* **SUPPLIED MATERIAL**
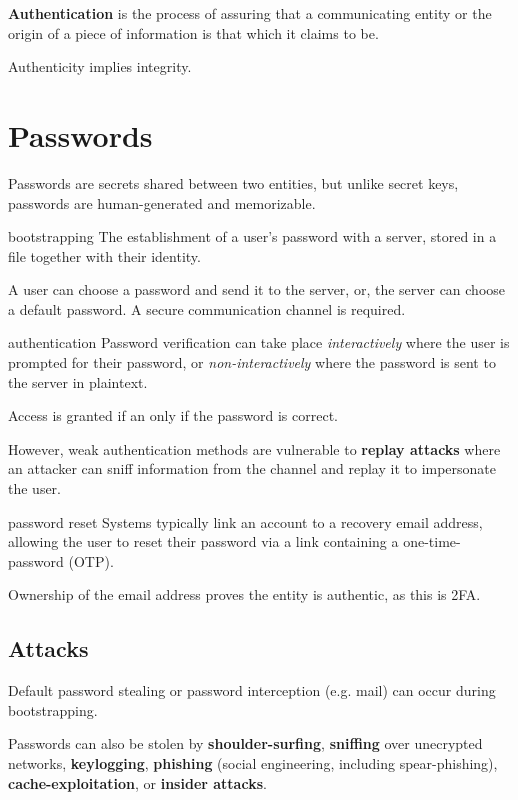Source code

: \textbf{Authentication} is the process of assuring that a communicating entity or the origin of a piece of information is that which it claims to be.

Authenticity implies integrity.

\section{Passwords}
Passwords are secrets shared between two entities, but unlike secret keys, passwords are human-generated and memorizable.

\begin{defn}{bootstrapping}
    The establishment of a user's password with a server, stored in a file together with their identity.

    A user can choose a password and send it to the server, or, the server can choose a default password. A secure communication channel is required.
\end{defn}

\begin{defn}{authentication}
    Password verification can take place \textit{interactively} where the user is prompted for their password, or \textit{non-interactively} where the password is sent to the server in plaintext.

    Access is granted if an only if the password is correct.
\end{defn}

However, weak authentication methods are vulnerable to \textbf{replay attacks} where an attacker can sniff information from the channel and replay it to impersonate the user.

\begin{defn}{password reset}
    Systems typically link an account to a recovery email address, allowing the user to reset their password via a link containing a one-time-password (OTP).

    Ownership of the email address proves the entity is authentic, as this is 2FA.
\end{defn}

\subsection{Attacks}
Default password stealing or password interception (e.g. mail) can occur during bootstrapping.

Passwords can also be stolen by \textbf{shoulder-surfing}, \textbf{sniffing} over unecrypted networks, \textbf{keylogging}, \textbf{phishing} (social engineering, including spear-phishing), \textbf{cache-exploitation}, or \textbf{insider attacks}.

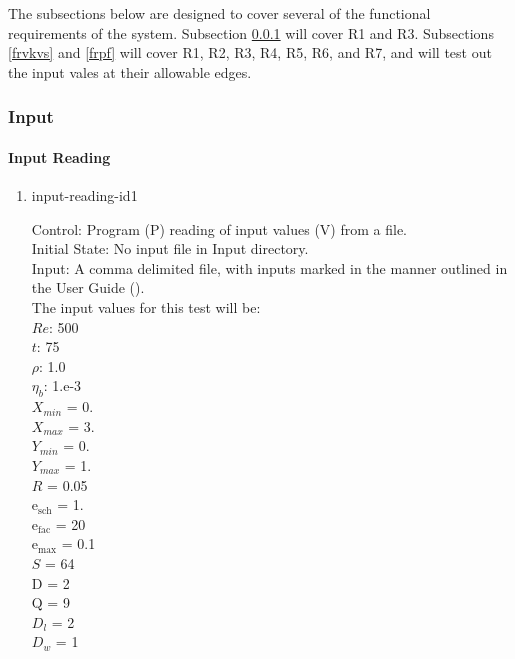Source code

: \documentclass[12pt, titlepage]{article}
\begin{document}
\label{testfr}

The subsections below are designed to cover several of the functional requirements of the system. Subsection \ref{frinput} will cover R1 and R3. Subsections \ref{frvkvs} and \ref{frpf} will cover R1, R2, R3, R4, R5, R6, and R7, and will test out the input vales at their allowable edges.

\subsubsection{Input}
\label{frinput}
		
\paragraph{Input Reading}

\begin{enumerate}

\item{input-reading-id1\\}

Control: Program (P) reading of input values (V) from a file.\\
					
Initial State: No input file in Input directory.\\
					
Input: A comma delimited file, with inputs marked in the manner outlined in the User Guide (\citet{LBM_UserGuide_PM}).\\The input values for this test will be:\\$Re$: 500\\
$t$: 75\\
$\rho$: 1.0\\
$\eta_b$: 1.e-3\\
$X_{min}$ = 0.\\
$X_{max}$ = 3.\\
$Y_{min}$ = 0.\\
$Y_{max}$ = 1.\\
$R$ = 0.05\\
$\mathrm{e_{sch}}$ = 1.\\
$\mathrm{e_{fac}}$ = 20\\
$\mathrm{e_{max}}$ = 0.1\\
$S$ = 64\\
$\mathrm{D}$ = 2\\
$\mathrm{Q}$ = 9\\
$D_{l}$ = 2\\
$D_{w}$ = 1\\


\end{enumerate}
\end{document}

* **WHAT IS BEING ASKED**
Every entry should be written out word for word, except for its pictures.

* **RESPONSE FOR THIS EXERCISE**
Source code

: \textbf{Authentication} is the process of assuring that a communicating entity or the origin of a piece of information is that which it claims to be.

Authenticity implies integrity.

\section{Passwords}
Passwords are secrets shared between two entities, but unlike secret keys, passwords are human-generated and memorizable.

\begin{defn}{bootstrapping}
    The establishment of a user's password with a server, stored in a file together with their identity.

    A user can choose a password and send it to the server, or, the server can choose a default password. A secure communication channel is required.
\end{defn}

\begin{defn}{authentication}
    Password verification can take place \textit{interactively} where the user is prompted for their password, or \textit{non-interactively} where the password is sent to the server in plaintext.

    Access is granted if an only if the password is correct.
\end{defn}

However, weak authentication methods are vulnerable to \textbf{replay attacks} where an attacker can sniff information from the channel and replay it to impersonate the user.

\begin{defn}{password reset}
    Systems typically link an account to a recovery email address, allowing the user to reset their password via a link containing a one-time-password (OTP).

    Ownership of the email address proves the entity is authentic, as this is 2FA.
\end{defn}

\subsection{Attacks}
Default password stealing or password interception (e.g. mail) can occur during bootstrapping.

Passwords can also be stolen by \textbf{shoulder-surfing}, \textbf{sniffing} over unecrypted networks, \textbf{keylogging}, \textbf{phishing} (social engineering, including spear-phishing), \textbf{cache-exploitation}, or \textbf{insider attacks}.

Source code

: \documentclass[12pt, titlepage]{article}
\begin{document}
\label{testfr}

The subsections below are designed to cover several of the functional requirements of the system. Subsection \ref{frinput} will cover R1 and R3. Subsections \ref{frvkvs} and \ref{frpf} will cover R1, R2, R3, R4, R5, R6, and R7, and will test out the input vales at their allowable edges.

\subsubsection{Input}
\label{frinput}
		
\paragraph{Input Reading}

\begin{enumerate}

\item{input-reading-id1\\}

Control: Program (P) reading of input values (V) from a file.\\
					
Initial State: No input file in Input directory.\\
					
Input: A comma delimited file, with inputs marked in the manner outlined in the User Guide (\citet{LBM_UserGuide_PM}).\\The input values for this test will be:\\$Re$: 500\\
$t$: 75\\
$\rho$: 1.0\\
$\eta_b$: 1.e-3\\
$X_{min}$ = 0.\\
$X_{max}$ = 3.\\
$Y_{min}$ = 0.\\
$Y_{max}$ = 1.\\
$R$ = 0.05\\
$\mathrm{e_{sch}}$ = 1.\\
$\mathrm{e_{fac}}$ = 20\\
$\mathrm{e_{max}}$ = 0.1\\
$S$ = 64\\
$\mathrm{D}$ = 2\\
$\mathrm{Q}$ = 9\\
$D_{l}$ = 2\\
$D_{w}$ = 1\\


\end{enumerate}
\end{document}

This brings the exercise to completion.